Kevin contaba esto con una sonrisa tierna en su boca. Parecía haberse transformado en ese pibito de ocho años que la Mai Graciela había salvado. Ramón también parecía sonreír. Pero la boca no era visible desde el espejo retrovisor. Tal vez fue sólo eso, una sensación, porque Ramón seguía optando por guardar silencio.

“Pero bueno, eso fue hace una bocha. Como te decía, mi vieja les dio una estampita de Changó a mi viejo y a mi hermano. Un 4 de diciembre de 1995 les entregó unos muñequitos iguales a este que tengo colgado, porque el 4 de diciembre es el día del dios Changó, Ramón, yo te explico. Se ve que Changó cumplió su labor, porque a mi viejo y a mi hermano los ajusticiaron. A los dos meses cayeron en un laburo. Ustedes los ajusticiaron. A la mierda la familia Herrera. La bala fue de la bonaerense, de los federicos, de los gendarmes, ponele el nombre que quieras”, algo se le atragantó en la garganta al Kevin. Carraspeó y logró controlar las lágrimas que estaban por salir.

“Pero ustedes, manga de hijos de puta, no se conformaron con matar a toda mi familia. Éramos quince en la canchita de fútbol hace quince años. De esa época los únicos que quedamos vivos fuimos el Chori y yo. Y mejor ni te cuento la historia del Tarugo. Ese pibe es jailánder, hermano, nació en La Carcova y se nutrió con bolsas de basura desde chiquito, loco, y la bonaerense ni siquiera lo dejaba comer basura porque tenía que pagar para entrar al basural. ¡La de veces que lo cuetearon el Tarugo! No entiendo cómo pudo sobrevivir a tantas balas ese pibito. Balas de ratis, siempre de ratis soretes como vos, Ramón.”

Ramón estaba quieto. Siempre fue un bicho calculador. Frío y calculador.

“La guita fácil te agiló, Ramoncito. Por eso te secuestramos tan fácil. Hace unos años nos hubieses reventado a tiros, nadie se te podía acercar, pero ahora estás agilado. Sos un gil, vos te olvidaste de quién fuiste y te la creíste. Te creíste tus últimos cinco años, que te la pasaste de puticlub en puticlub con putas caras y sábanas de seda. Te agilaste fácil porque nunca sufriste la escuela de Olmos. Vos no sabés lo que es la tumba y mucho menos sabés lo que es salir de ahí y llegar a tu casa. Los que pasamos años encerrados valoramos la libertad. ¿Sabés lo que hice la última vez que salí de Olmos?”

Al Kevin le empezaron a brillar los ojos.

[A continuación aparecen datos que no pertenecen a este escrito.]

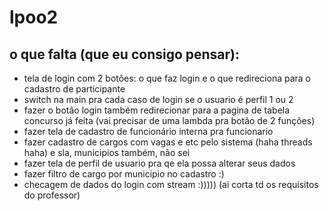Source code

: # lpoo2

## o que falta (que eu consigo pensar):

- tela de login com 2 botões: o que faz login e o que redireciona para o cadastro de participante
- switch na main pra cada caso de login se o usuario é perfil 1 ou 2
- fazer o botão login também redirecionar para a pagina de tabela concurso já feita (vai precisar de uma lambda pra botão de 2 funções)
- fazer tela de cadastro de funcionário interna pra funcionario
- fazer cadastro de cargos com vagas e etc pelo sistema (haha threads haha) e sla, municipios também, não sei
- fazer tela de perfil de usuario pra qe ela possa alterar seus dados
- fazer filtro de cargo por municipio no cadastro :)
- checagem de dados do login com stream :))))) (ai corta td os requisitos do professor)
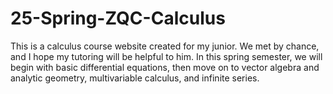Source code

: # 25-Spring-ZQC-Calculus
This is a calculus course website created for my junior. We met by chance, and I hope my tutoring will be helpful to him. In this spring semester, we will begin with basic differential equations, then move on to vector algebra and analytic geometry, multivariable calculus, and infinite series. 
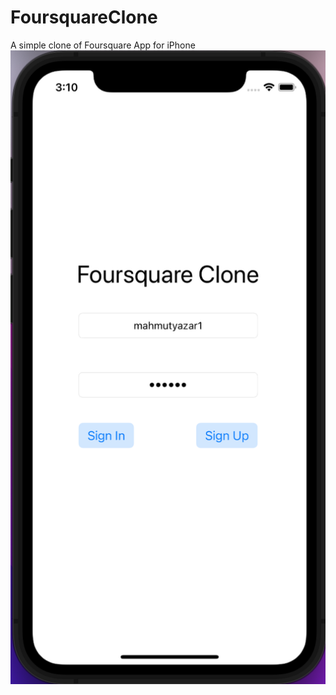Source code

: # FoursquareClone
A simple clone of Foursquare App for iPhone
![pic](https://github.com/mahmutyazar/FoursquareClone/blob/main/fsc.png?raw=true)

“Te cuento. Me esperó el Chori subido a alta nave. Me llevó a una parrillita cheta de Lanús y me quiso regalar el postre en un puticlub copado de Adrogué. Adrogué, Ramóncito, ¿te imaginás a dos negros como nosotros paseando en el conchetaje de Adrogué? ¿Sabés lo que le dije? Le dije que ni en pedo. Le dije que me llevara al departamentito donde nos guardábamos. Le dije que quería dormir con sábanas sin chinches ni cucarachas. Eso le pedí y eso hizo el Chori. Me llevó, entré y encontré el departamentito re cheto, como sabía que me lo iba a dejar el Chori. Encontré una king size con sábanas perfumaditas, Ramón. Me bañé en un baño que no tuve que compartir con nadie. Me tiré y dormí quince horas de corrido, Ramón. No me quería levantar más, sabés. Pero al otro día quise volver a dormir así de lindo y no pude, no pude porque a mitad de la noche busqué la faca debajo de la almohada y no la encontré. Entré en pánico. ¿Podía dormir sin faca debajo de la almohada? Al ratito me di cuenta de que estaba en una casa re piola y que la faca no la necesitaba. Pero durante cuatro meses me levantaba todo transpirado a las tres de la mañana buscando la faca. ¿Sabés cómo solucioné ese bondi? No fue yendo al psicólogo, Ramón. Agarré una cuchilla grande y afilada y la puse en la cabecera de la cama, entre el colchón y la madera, ahí nomás de mi mano. Hasta el día de hoy duermo con una faca grosa y pulida, Ramón.”